Senior Cuban officials have voiced their opposition to Washington's plans for housing Taliban and al Qaeda prisoners at a US Navy base at Guantanamo Bay on the communist-run Caribbean island.
"Of course, we don't agree with this, since even though it is occupied by the Americans, this is Cuban territory," said General Ramon Espinosa, head of the Cuban Revolutionary Armed Forces' eastern section, which includes the Guantanamo area.
Espinosa, stressed, however, that the proposal to turn the US facility on Cuba's southeast tip into a detention centre should not ruffle the military calm on the base's border, which is heavily guarded on both sides.
"We hope to maintain that zone as it is today, pretty quiet on both sides," he said, adding that Cuba aspired to regain control of the area one day "by peaceful means."
Another senior member of President Fidel Castro's government, Higher Education Minister Fernando Vecino Alegret, also criticized the plan to bring detainees from the conflict in Afghanistan half-way around the world to the century-old base.
"I think it would be yet another mistake by the Americans to use that usurped territory ... I think there will be repudiation of that around the world," Vecino told reporters outside a special session of Cuba's National Assembly parliament.
Cuban Attorney General Juan Escalona scoffed at the proposal as "another provocation" from the Americans."
While condemning the September 11 attacks on the United States, Havana has also opposed the bombardment of Afghanistan, calling it a barbaric massacre of civilians to advance imperial goals.
Castro and his ruling Communist Party have long opposed their political foe's military presence at the 116 sq km base in Guantanamo Bay, calling the installation a "dagger pointed at Cuba's heart".
US Presence since 1898
The base was founded after US Marines landed at Guantanamo Bay in 1898 during the Spanish-American War and, under a 1934 treaty, can only be disbanded by mutual consent or if the US forces pull out voluntarily.
Castro has still not commented in public on the US plan, and state media have not mentioned the news.
Ordinary Cubans appeared to agree with the officials. "We don't tell the Americans what to do in their territory, so they shouldn't come here and dictate on our land," 26-year-old Julio Mier said on a Havana street.
In his announcement last week, US Defence Secretary Donald Rumsfeld said Washington did not anticipate any trouble from Havana over the use of Guantanamo, which he described as "the least worst place we could have selected."
One senior US military official said that ultimately hundreds of captured al Qaeda and Taliban members could be brought to Guantanamo for interrogation.
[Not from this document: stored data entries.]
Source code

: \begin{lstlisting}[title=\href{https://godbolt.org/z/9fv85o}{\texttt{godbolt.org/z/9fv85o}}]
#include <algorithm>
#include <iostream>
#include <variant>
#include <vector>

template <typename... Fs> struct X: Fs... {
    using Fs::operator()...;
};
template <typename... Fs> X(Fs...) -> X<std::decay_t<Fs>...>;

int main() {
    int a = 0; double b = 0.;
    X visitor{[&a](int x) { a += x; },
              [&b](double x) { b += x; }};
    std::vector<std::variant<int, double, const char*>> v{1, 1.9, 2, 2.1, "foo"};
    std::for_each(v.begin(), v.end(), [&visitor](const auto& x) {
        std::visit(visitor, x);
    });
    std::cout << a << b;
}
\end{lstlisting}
Washington accuses the al Qaeda network, which had been protected in Afghanistan by the former Taliban government, of masterminding the September 11 attacks.
At the weekend's special session of the Cuban parliament, five Cuban agents jailed in Florida on spy charges were awarded the distinction of "Heroes of the Republic" and lauded as patriots unfairly punished for trying to block anti-communist "terrorism."
"They have carried out with exemplary dedication, dignity and firmness the sacred mission of defending the fatherland and protecting it from terrorism," said a citation read by National Assembly President Ricardo Alarcon in Castro's presence.
At sentencing in recent days, three of the five alleged members of "The Wasp Network" spy ring received life sentences, while the other two were jailed for 15 and 19 years respectively.
Castro, in a lengthy speech to parliament, hailed the "extraordinary patriotism" of the five and announced 2002 would be officially named in Cuba "The Year of the Heroic Prisoners of Imperialism" in their honour.
"They will return!" he vowed, drawing an ovation from legislators.
As part of a mass campaign to demand their release, 40,000 Cubans attended a state-organized rally earlier on Saturday in western Pinar del Rio province.